For those leveraging AI for initial research, it is imperative to scrutinize the credibility of the sources cited by the AI. Advanced AI models might offer links to recent publications, allowing users to verify information independently. Ultimately, the most effective approach involves integrating AI-generated insights with the personalized guidance of a human financial advisor. Luke Harder, a certified financial planner with Claro Advisors, attests to clients using ChatGPT to prepare questions or familiarize themselves with key concepts before consultations, a practice he deems highly beneficial.

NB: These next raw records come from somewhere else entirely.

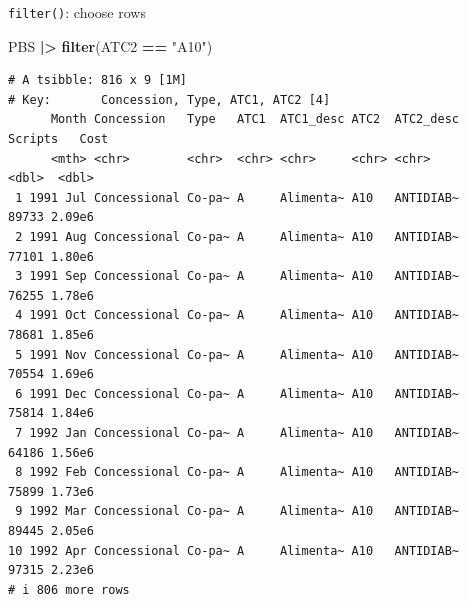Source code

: \documentclass[
  14pt,
  ignorenonframetext,
  aspectratio=169,
]{beamer}
\newenvironment{Shaded}{\begin{snugshade}}{\end{snugshade}}
\newcommand{\FunctionTok}[1]{\textcolor[rgb]{0.13,0.29,0.53}{\textbf{#1}}}
\newcommand{\NormalTok}[1]{#1}
\newcommand{\SpecialCharTok}[1]{\textcolor[rgb]{0.81,0.36,0.00}{\textbf{#1}}}
\newcommand{\StringTok}[1]{\textcolor[rgb]{0.31,0.60,0.02}{#1}}
\renewenvironment{Shaded}{\vspace*{0.15cm}\color{black}\fontsize{10}{10}\sf\begin{snugshade}\color{black}}{\end{snugshade}}
\begin{document}
\begin{frame}[fragile]{\texttt{filter()}: choose rows}
\protect{}\label{filter-choose-rows}
\fontsize{8}{10}\sf

\begin{Shaded}
\begin{Highlighting}[]
\NormalTok{PBS }\SpecialCharTok{|\textgreater{}}
  \FunctionTok{filter}\NormalTok{(ATC2 }\SpecialCharTok{==} \StringTok{"A10"}\NormalTok{)}
\end{Highlighting}
\end{Shaded}

\begin{verbatim}
# A tsibble: 816 x 9 [1M]
# Key:       Concession, Type, ATC1, ATC2 [4]
      Month Concession   Type   ATC1  ATC1_desc ATC2  ATC2_desc Scripts   Cost
      <mth> <chr>        <chr>  <chr> <chr>     <chr> <chr>       <dbl>  <dbl>
 1 1991 Jul Concessional Co-pa~ A     Alimenta~ A10   ANTIDIAB~   89733 2.09e6
 2 1991 Aug Concessional Co-pa~ A     Alimenta~ A10   ANTIDIAB~   77101 1.80e6
 3 1991 Sep Concessional Co-pa~ A     Alimenta~ A10   ANTIDIAB~   76255 1.78e6
 4 1991 Oct Concessional Co-pa~ A     Alimenta~ A10   ANTIDIAB~   78681 1.85e6
 5 1991 Nov Concessional Co-pa~ A     Alimenta~ A10   ANTIDIAB~   70554 1.69e6
 6 1991 Dec Concessional Co-pa~ A     Alimenta~ A10   ANTIDIAB~   75814 1.84e6
 7 1992 Jan Concessional Co-pa~ A     Alimenta~ A10   ANTIDIAB~   64186 1.56e6
 8 1992 Feb Concessional Co-pa~ A     Alimenta~ A10   ANTIDIAB~   75899 1.73e6
 9 1992 Mar Concessional Co-pa~ A     Alimenta~ A10   ANTIDIAB~   89445 2.05e6
10 1992 Apr Concessional Co-pa~ A     Alimenta~ A10   ANTIDIAB~   97315 2.23e6
# i 806 more rows
\end{verbatim}
\end{frame}
\end{document}
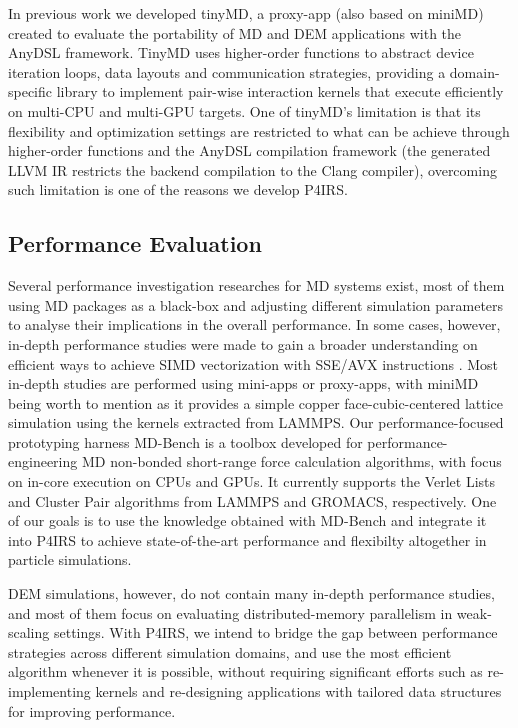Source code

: \documentclass[preprint,12pt]{elsarticle}
\begin{document}
In previous work we developed tinyMD, a proxy-app (also based on miniMD) created to evaluate the portability of MD and DEM applications with the AnyDSL \cite{anydsl1,anydsl2} framework.
TinyMD uses higher-order functions to abstract device iteration loops, data layouts and communication strategies, providing a domain-specific library to implement pair-wise interaction kernels that execute efficiently on multi-CPU and multi-GPU targets.
One of tinyMD's limitation is that its flexibility and optimization settings are restricted to what can be achieve through higher-order functions and the AnyDSL compilation framework (the generated LLVM IR restricts the backend compilation to the Clang compiler), overcoming such limitation is one of the reasons we develop P4IRS.


\subsection{Performance Evaluation}
\label{sec:perfeval}

Several performance investigation researches for MD systems exist, most of them using MD packages as a black-box and adjusting different simulation parameters to analyse their implications in the overall performance.
In some cases, however, in-depth performance studies were made to gain a broader understanding on efficient ways to achieve SIMD vectorization with SSE/AVX instructions \cite{mdsimd}.
Most in-depth studies are performed using mini-apps or proxy-apps, with miniMD being worth to mention as it provides a simple copper face-cubic-centered lattice simulation using the kernels extracted from LAMMPS.
Our performance-focused prototyping harness MD-Bench \cite{mdbench1,mdbench2} is a toolbox developed for performance-engineering \ac{MD} non-bonded short-range force calculation algorithms, with focus on in-core execution on CPUs and GPUs.
It currently supports the Verlet Lists and Cluster Pair algorithms from LAMMPS and GROMACS, respectively.
One of our goals is to use the knowledge obtained with MD-Bench and integrate it into P4IRS to achieve state-of-the-art performance and flexibilty altogether in particle simulations.

DEM simulations, however, do not contain many in-depth performance studies, and most of them focus on evaluating distributed-memory parallelism in weak-scaling settings.
With P4IRS, we intend to bridge the gap between performance strategies across different simulation domains, and use the most efficient algorithm whenever it is possible, without requiring significant efforts such as re-implementing kernels and re-designing applications with tailored data structures for improving performance.
\end{document}
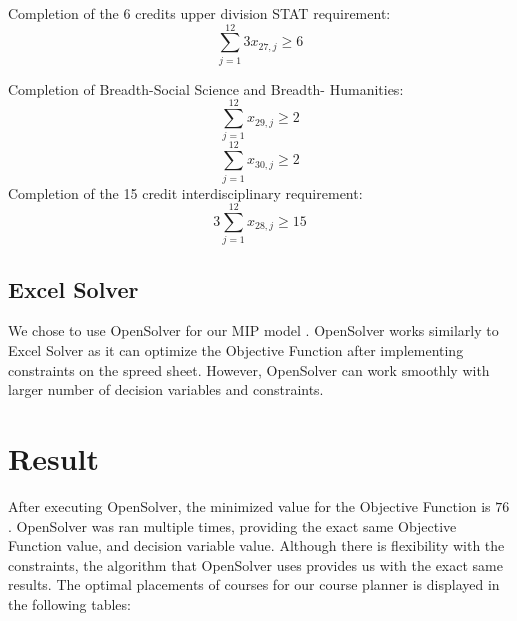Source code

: \documentclass{article}
\begin{document}
\noindent
Completion of the 6 credits upper division STAT requirement:
$$ \sum_{j=1}^{12} 3x_{27,j} \geq 6$$

\noindent
Completion of Breadth-Social Science and Breadth- Humanities:
$$\sum_{j=1}^{12} x_{29,j} \geq 2$$
$$ \sum_{j=1}^{12} x_{30,j} \geq 2$$
\noindent
Completion of the 15 credit interdisciplinary requirement:
$$ 3 \sum_{j=1}^{12} x_{28,j} \geq 15$$




\subsection{Excel Solver}
 We chose to use OpenSolver for our MIP model \cite{OpenSolver}. OpenSolver works similarly to Excel Solver as it can optimize the Objective Function after implementing constraints on the spreed sheet. However, OpenSolver can work smoothly with larger number of decision variables and constraints. 
\section{Result}
After executing OpenSolver, the minimized value for the Objective Function is $76$. OpenSolver was ran multiple times, providing the exact same Objective Function value, and decision variable value. Although there is flexibility with the constraints, the algorithm that OpenSolver uses provides us with the exact same results. The optimal placements of courses for our course planner is displayed in the following tables:
\end{document}
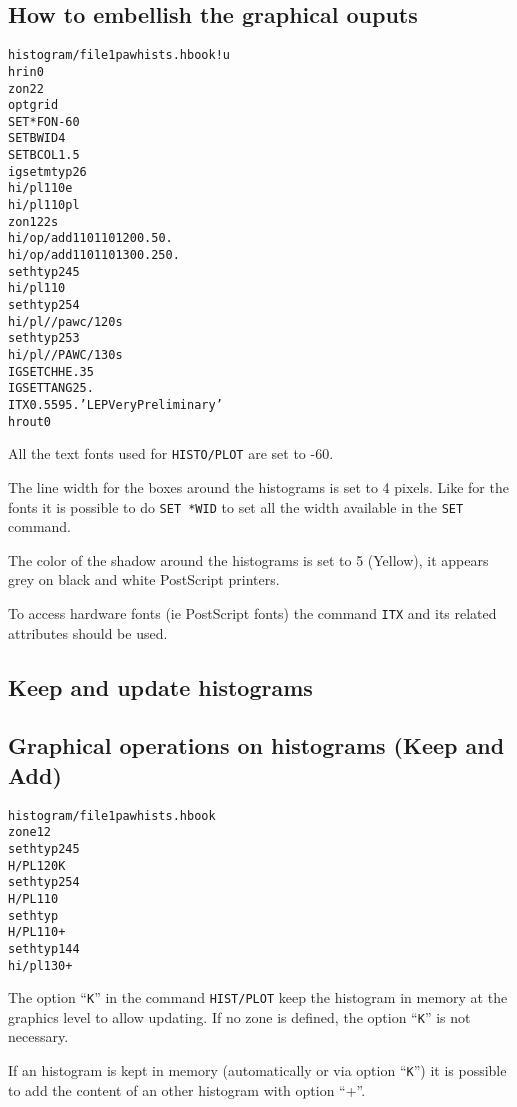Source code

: \subsection*{How to embellish the graphical ouputs}
\begin{alltt}
      histogram/file 1 pawhists.hbook ! u
      hrin  0
      zon 2 2
      opt grid
     SET *FON -60
     SET BWID 4
     SET BCOL 1.5
      igset mtyp 26
      hi/pl 110 e
      hi/pl 110 pl
      zon 1 2 2 s
      hi/op/add 110 110 120 0.5 0.
      hi/op/add 110 110 130 0.25 0.
      set htyp 245
      hi/pl 110
      set htyp 254
      hi/pl //pawc/120 s
      set htyp 253
      hi/pl //PAWC/130 s
     IGSET CHHE .35
     IGSET TANG 25.
     ITX 0.55 95. 'LEP Very Preliminary'
      hrout 0
\end{alltt} 
\begin{DinglistE}
\item All the text fonts used for {\tt HISTO/PLOT} are set to -60.
\item The line width for the boxes around the histograms is set to 4 pixels.
      Like for the fonts it is possible to do {\tt SET *WID} to set all the
      width available in the {\tt SET} command.
\item The color of the shadow around the histograms is set to 5 (Yellow), it
      appears grey on black and white PostScript printers.
\item To access hardware fonts (ie PostScript fonts) the command {\tt ITX} and
      its related attributes should be used.
\end{DinglistE}

\clearpage

\subsection{Keep and update histograms}
\subsection*{Graphical operations on histograms (Keep and Add)}
\begin{alltt}
      histogram/file 1 pawhists.hbook
      zone 1 2
      set htyp 245
     H/PL 120 K
      set htyp 254
     H/PL 110
      set htyp
     H/PL 110 +
      set htyp 144
      hi/pl 130 +
\end{alltt} 
\begin{DinglistE}
\item The option ``{\tt K}'' in the command {\tt HIST/PLOT} keep the histogram
      in memory at the graphics level to allow updating. If no zone is
      defined, the option ``{\tt K}'' is not necessary.
\item If an histogram is kept in memory (automatically or via option
      ``{\tt K}'') it is possible to add the content of an other histogram
      with option ``+''.
\end{DinglistE}

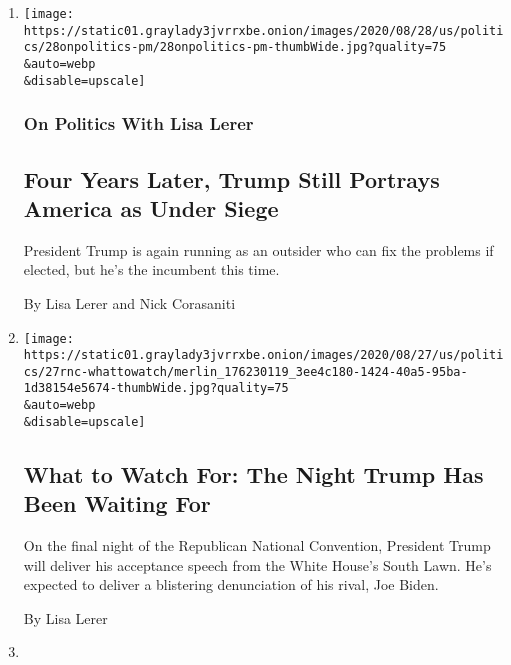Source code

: \begin{enumerate}
\def\labelenumi{\arabic{enumi}.}
\item
  \href{/2020/08/28/us/politics/trump-rnc.html}{}

  \texttt{[image: https://static01.graylady3jvrrxbe.onion/images/2020/08/28/us/politics/28onpolitics-pm/28onpolitics-pm-thumbWide.jpg?quality=75\\\&auto=webp\\\&disable=upscale]}

  \hypertarget{on-politics-with-lisa-lerer}{%
  \subsubsection{On Politics With Lisa
  Lerer}\label{on-politics-with-lisa-lerer}}

  \hypertarget{four-years-later-trump-still-portrays-america-as-under-siege}{%
  \subsection{Four Years Later, Trump Still Portrays America as Under
  Siege}\label{four-years-later-trump-still-portrays-america-as-under-siege}}

  President Trump is again running as an outsider who can fix the
  problems if elected, but he's the incumbent this time.

  By Lisa Lerer and Nick Corasaniti
\item
  \href{/2020/08/27/us/politics/republican-national-convention-guide.html}{}

  \texttt{[image: https://static01.graylady3jvrrxbe.onion/images/2020/08/27/us/politics/27rnc-whattowatch/merlin\_176230119\_3ee4c180-1424-40a5-95ba-1d38154e5674-thumbWide.jpg?quality=75\\\&auto=webp\\\&disable=upscale]}

  \hypertarget{what-to-watch-for-the-night-trump-has-been-waiting-for}{%
  \subsection{What to Watch For: The Night Trump Has Been Waiting
  For}\label{what-to-watch-for-the-night-trump-has-been-waiting-for}}

  On the final night of the Republican National Convention, President
  Trump will deliver his acceptance speech from the White House's South
  Lawn. He's expected to deliver a blistering denunciation of his rival,
  Joe Biden.

  By Lisa Lerer
\item
  \href{/2020/08/27/us/politics/mike-pence-rnc-convention.html}{}


\end{enumerate}
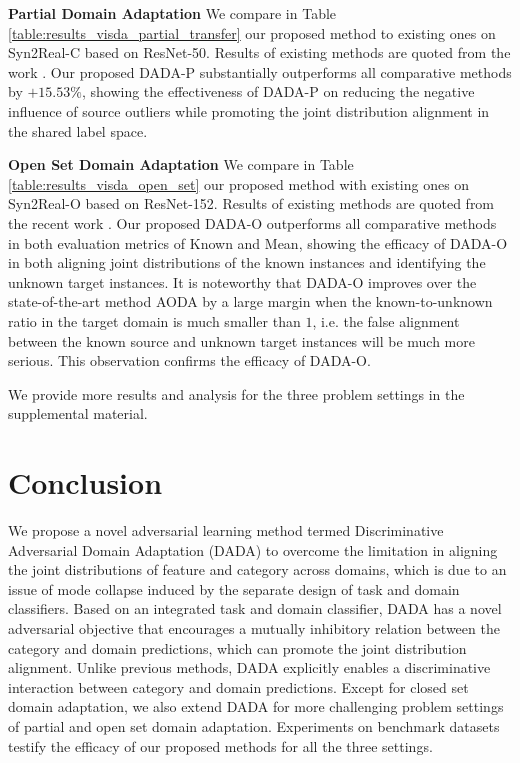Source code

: \documentclass[letterpaper]{article} \usepackage{aaai20}  \usepackage{times}  \usepackage{helvet} \usepackage{courier}  \usepackage[hyphens]{url}  \usepackage{graphicx} \urlstyle{rm} \def\UrlFont{\rm}  \usepackage{graphicx}  \frenchspacing  \setlength{\pdfpagewidth}{8.5in}  \setlength{\pdfpageheight}{11in}
\begin{document}
\noindent\textbf{Partial Domain Adaptation} We compare in Table \ref{table:results_visda_partial_transfer} our proposed method to existing ones on Syn2Real-C based on ResNet-50. Results of existing methods are quoted from the work \cite{pada}. Our proposed DADA-P substantially outperforms all comparative methods by $+15.53\%$, showing the effectiveness of DADA-P on reducing the negative influence of source outliers while promoting the joint distribution alignment in the shared label space. 

\noindent\textbf{Open Set Domain Adaptation} We compare in Table \ref{table:results_visda_open_set} our proposed method with existing ones on Syn2Real-O based on ResNet-152. Results of existing methods are quoted from the recent work \cite{visda}. Our proposed DADA-O outperforms all comparative methods in both evaluation metrics of Known and Mean, showing the efficacy of DADA-O in both aligning joint distributions of the known instances and identifying the unknown target instances. It is noteworthy that DADA-O improves over the state-of-the-art method AODA by a large margin when the known-to-unknown ratio in the target domain is much smaller than $1$, i.e. the false alignment between the known source and unknown target instances will be much more serious. This observation confirms the efficacy of DADA-O.

We provide more results and analysis for the three problem settings in the supplemental material.

\section{Conclusion}
We propose a novel adversarial learning method termed Discriminative Adversarial Domain Adaptation (DADA) to overcome the limitation in aligning the joint distributions of feature and category across domains, which is due to an issue of mode collapse induced by the separate design of task and domain classifiers. Based on an integrated task and domain classifier, DADA has a novel adversarial objective that encourages a mutually inhibitory relation between the category and domain predictions, which can promote the joint distribution alignment. Unlike previous methods, DADA explicitly enables a discriminative interaction between category and domain predictions. Except for closed set domain adaptation, we also extend DADA for more challenging problem settings of partial and open set domain adaptation. Experiments on benchmark datasets testify the efficacy of our proposed methods for all the three settings.
\end{document}
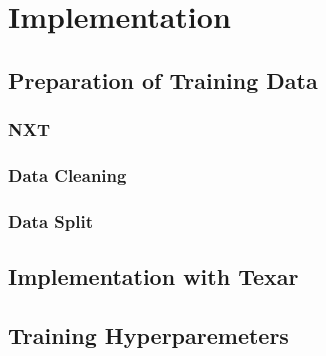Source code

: \chapter{Implementation}\label{ch:implementation}

\Blindtext


\section{Preparation of Training Data}

\Blindtext

\subsection{NXT}

\Blindtext

\subsection{Data Cleaning}

\Blindtext

\subsection{Data Split}

\Blindtext


\section{Implementation with Texar}

\Blindtext


\section{Training Hyperparemeters}

\Blindtext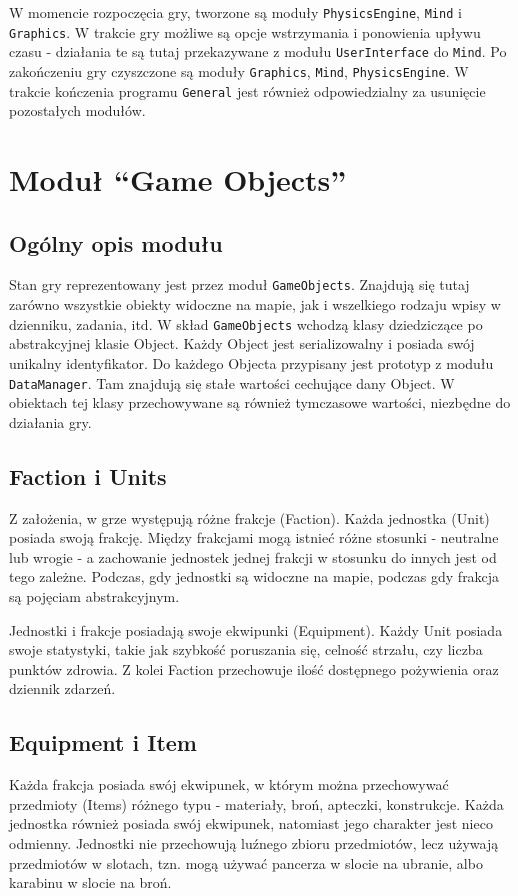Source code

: \documentclass[licencjacka]{pracamgr}
\begin{document}
      W momencie rozpoczęcia gry, tworzone są moduły \texttt{PhysicsEngine}, \texttt{Mind} i \texttt{Graphics}. W trakcie gry możliwe są
      opcje wstrzymania i ponowienia upływu czasu - działania te są tutaj przekazywane z modułu \texttt{UserInterface} do
      \texttt{Mind}. Po zakończeniu gry czyszczone są moduły \texttt{Graphics}, \texttt{Mind}, \texttt{PhysicsEngine}. W trakcie kończenia programu
      \texttt{General} jest również odpowiedzialny za usunięcie pozostałych modułów.

  \section{Moduł ``Game Objects''}
    \subsection{Ogólny opis modułu}
      Stan gry reprezentowany jest przez moduł \texttt{GameObjects}. Znajdują się tutaj zarówno wszystkie obiekty widoczne na
      mapie, jak i wszelkiego rodzaju wpisy w dzienniku, zadania, itd. W skład \texttt{GameObjects} wchodzą klasy
      dziedziczące po abstrakcyjnej klasie Object. Każdy Object jest serializowalny i posiada swój unikalny
      identyfikator. Do każdego Objecta przypisany jest prototyp z modułu \texttt{DataManager}. Tam znajdują się stałe
      wartości cechujące dany Object. W obiektach tej klasy przechowywane są również tymczasowe wartości, niezbędne
      do działania gry.

    \subsection{Faction i Units}
      Z założenia, w grze występują różne frakcje (Faction). Każda jednostka (Unit) posiada swoją frakcję. Między
      frakcjami mogą istnieć różne stosunki - neutralne lub wrogie - a zachowanie jednostek jednej frakcji w stosunku
      do innych jest od tego zależne. Podczas, gdy jednostki są widoczne na mapie, podczas gdy frakcja są
      pojęciam abstrakcyjnym.

      Jednostki i frakcje posiadają swoje ekwipunki (Equipment). Każdy Unit posiada swoje statystyki, takie jak
      szybkość poruszania się, celność strzału, czy liczba punktów zdrowia. Z kolei Faction przechowuje ilość
      dostępnego pożywienia oraz dziennik zdarzeń.

    \subsection{Equipment i Item}
      Każda frakcja posiada swój ekwipunek, w którym można przechowywać przedmioty (Items) różnego typu - materiały,
      broń, apteczki, konstrukcje. Każda jednostka również posiada swój ekwipunek, natomiast jego charakter jest nieco
      odmienny. Jednostki nie przechowują luźnego zbioru przedmiotów, lecz używają przedmiotów w slotach, tzn. mogą
      używać pancerza w slocie na ubranie, albo karabinu w slocie na broń.
\end{document}
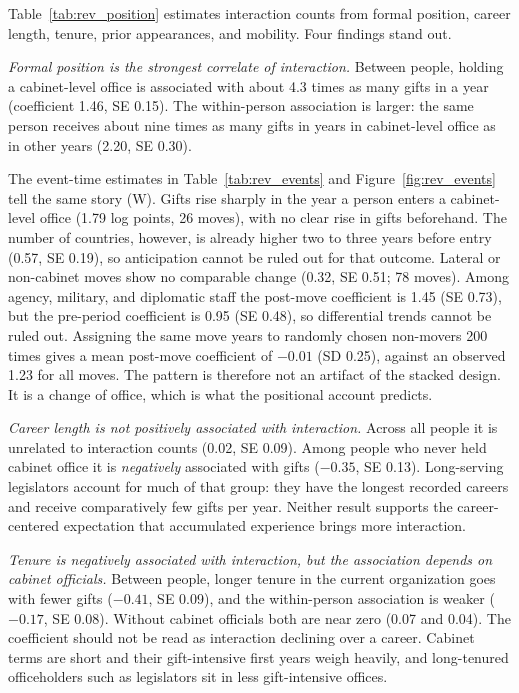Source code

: \documentclass[11pt]{article}
\begin{document}
Table~\ref{tab:rev_position} estimates interaction counts from formal position, career length, tenure, prior appearances, and mobility. Four findings stand out.

\emph{Formal position is the strongest correlate of interaction.} Between people, holding a cabinet-level office is associated with about 4.3 times as many gifts in a year (coefficient 1.46, SE 0.15). The within-person association is larger: the same person receives about nine times as many gifts in years in cabinet-level office as in other years (2.20, SE 0.30).

The event-time estimates in Table~\ref{tab:rev_events} and Figure~\ref{fig:rev_events} tell the same story (W). Gifts rise sharply in the year a person enters a cabinet-level office (1.79 log points, 26 moves), with no clear rise in gifts beforehand. The number of countries, however, is already higher two to three years before entry (0.57, SE 0.19), so anticipation cannot be ruled out for that outcome. Lateral or non-cabinet moves show no comparable change (0.32, SE 0.51; 78 moves). Among agency, military, and diplomatic staff the post-move coefficient is 1.45 (SE 0.73), but the pre-period coefficient is 0.95 (SE 0.48), so differential trends cannot be ruled out. Assigning the same move years to randomly chosen non-movers 200 times gives a mean post-move coefficient of $-0.01$ (SD 0.25), against an observed 1.23 for all moves. The pattern is therefore not an artifact of the stacked design. It is a change of office, which is what the positional account predicts.

\emph{Career length is not positively associated with interaction.} Across all people it is unrelated to interaction counts (0.02, SE 0.09). Among people who never held cabinet office it is \emph{negatively} associated with gifts ($-0.35$, SE 0.13). Long-serving legislators account for much of that group: they have the longest recorded careers and receive comparatively few gifts per year. Neither result supports the career-centered expectation that accumulated experience brings more interaction.

\emph{Tenure is negatively associated with interaction, but the association depends on cabinet officials.} Between people, longer tenure in the current organization goes with fewer gifts ($-0.41$, SE 0.09), and the within-person association is weaker ($-0.17$, SE 0.08). Without cabinet officials both are near zero (0.07 and 0.04). The coefficient should not be read as interaction declining over a career. Cabinet terms are short and their gift-intensive first years weigh heavily, and long-tenured officeholders such as legislators sit in less gift-intensive offices.
\end{document}
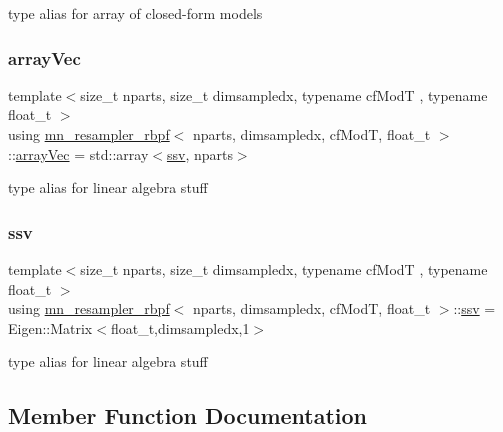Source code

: type alias for array of closed-\/form models \mbox{\label{classmn__resampler__rbpf_a9eddf10f48c19b555276bbd23826044b}} 
\subsubsection{\texorpdfstring{array\+Vec}{arrayVec}}
{\footnotesize\ttfamily template$<$size\+\_\+t nparts, size\+\_\+t dimsampledx, typename cf\+ModT , typename float\+\_\+t $>$ \\
using \hyperlink{classmn__resampler__rbpf}{mn\+\_\+resampler\+\_\+rbpf}$<$ nparts, dimsampledx, cf\+ModT, float\+\_\+t $>$\+::\hyperlink{classmn__resampler__rbpf_a9eddf10f48c19b555276bbd23826044b}{array\+Vec} =  std\+::array$<$\hyperlink{classmn__resampler__rbpf_aff8bcd12cfe60425c4406262a9640d68}{ssv}, nparts$>$}

type alias for linear algebra stuff \mbox{\label{classmn__resampler__rbpf_aff8bcd12cfe60425c4406262a9640d68}} 
\subsubsection{\texorpdfstring{ssv}{ssv}}
{\footnotesize\ttfamily template$<$size\+\_\+t nparts, size\+\_\+t dimsampledx, typename cf\+ModT , typename float\+\_\+t $>$ \\
using \hyperlink{classmn__resampler__rbpf}{mn\+\_\+resampler\+\_\+rbpf}$<$ nparts, dimsampledx, cf\+ModT, float\+\_\+t $>$\+::\hyperlink{classmn__resampler__rbpf_aff8bcd12cfe60425c4406262a9640d68}{ssv} =  Eigen\+::\+Matrix$<$float\+\_\+t,dimsampledx,1$>$}

type alias for linear algebra stuff 

\subsection{Member Function Documentation}
\mbox{\label{classmn__resampler__rbpf_a1ae1ffd0262e853c601659509fa5e8ea}}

Nevertheless, a sole reliance on AI for retirement advice presents considerable risks. Harder points out that AI lacks a holistic understanding of an individual's unique financial tapestry, including their specific investment portfolio, tax situation, and personal resilience to market volatility. Furthermore, inputting sensitive financial data into AI systems carries inherent security risks, as such information can be utilized for training purposes or become vulnerable to cyber breaches. A human advisor, conversely, offers the crucial advantage of providing emotional support and strategic counsel during challenging market conditions, guiding clients against impulsive decisions like premature investment liquidation.
This evolving dynamic between cutting-edge artificial intelligence and time-honored human financial guidance offers a compelling vision for future retirement planning. The insights gleaned from AI can certainly streamline the initial research phase, equipping individuals with a broader understanding of various financial strategies and concepts. Yet, the human element remains irreplaceable. The intuitive understanding of personal aspirations, the capacity for empathetic guidance during uncertain economic times, and the ability to craft truly bespoke financial blueprints are attributes unique to human advisors. This collaborative model—where AI empowers and informs, and human expertise refines and directs—promises a more robust and resilient path toward achieving long-term financial security and peace of mind in retirement.